***** Records supplied *****
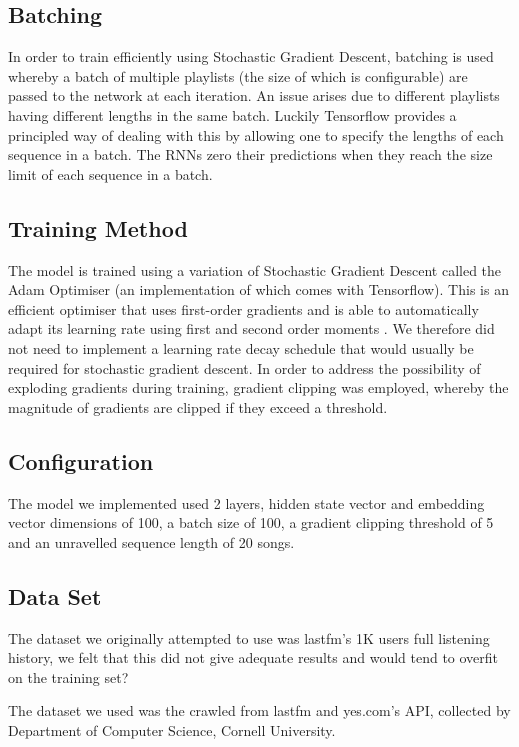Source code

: \documentclass{article} %
\begin{document}
\subsection{Batching}
In order to train efficiently using Stochastic Gradient Descent, batching is used whereby a batch of multiple playlists (the size of which is configurable) are passed to the network at each iteration. An issue arises due to different playlists having different lengths in the same batch. Luckily Tensorflow provides a principled way of dealing with this by allowing one to specify the lengths of each sequence in a batch. The RNNs zero their predictions when they reach the size limit of each sequence in a batch. 

\subsection{Training Method}
The model is trained using a variation of Stochastic Gradient Descent called the Adam Optimiser (an implementation of which comes with Tensorflow). This is an efficient optimiser that uses first-order gradients and is able to automatically adapt its learning rate using first and second order moments \cite{Adams}. We therefore did not need to implement a learning rate decay schedule that would usually be required for stochastic gradient descent. In order to address the possibility of exploding gradients during training, gradient clipping was employed, whereby the magnitude of gradients are clipped if they exceed a threshold. 

\subsection{Configuration}
The model we implemented used 2 layers, hidden state vector and embedding vector dimensions of 100, a batch size of 100, a gradient clipping threshold of 5 and an unravelled sequence length of 20 songs. 

\subsection{Data Set}
The dataset we originally attempted to use was lastfm's 1K users full listening history, we felt that this did not give adequate results and would tend to overfit on the training set?

The dataset we used was the crawled from lastfm and yes.com's API, collected by Department of Computer Science, Cornell University. \cite{cornelldataset}
\end{document}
*****
● Assigned task: Search the material above for the string "sequence", and copy every line in which it turns up.

● Answer area:
In order to train efficiently using Stochastic Gradient Descent, batching is used whereby a batch of multiple playlists (the size of which is configurable) are passed to the network at each iteration. An issue arises due to different playlists having different lengths in the same batch. Luckily Tensorflow provides a principled way of dealing with this by allowing one to specify the lengths of each sequence in a batch. The RNNs zero their predictions when they reach the size limit of each sequence in a batch. 
The model we implemented used 2 layers, hidden state vector and embedding vector dimensions of 100, a batch size of 100, a gradient clipping threshold of 5 and an unravelled sequence length of 20 songs. 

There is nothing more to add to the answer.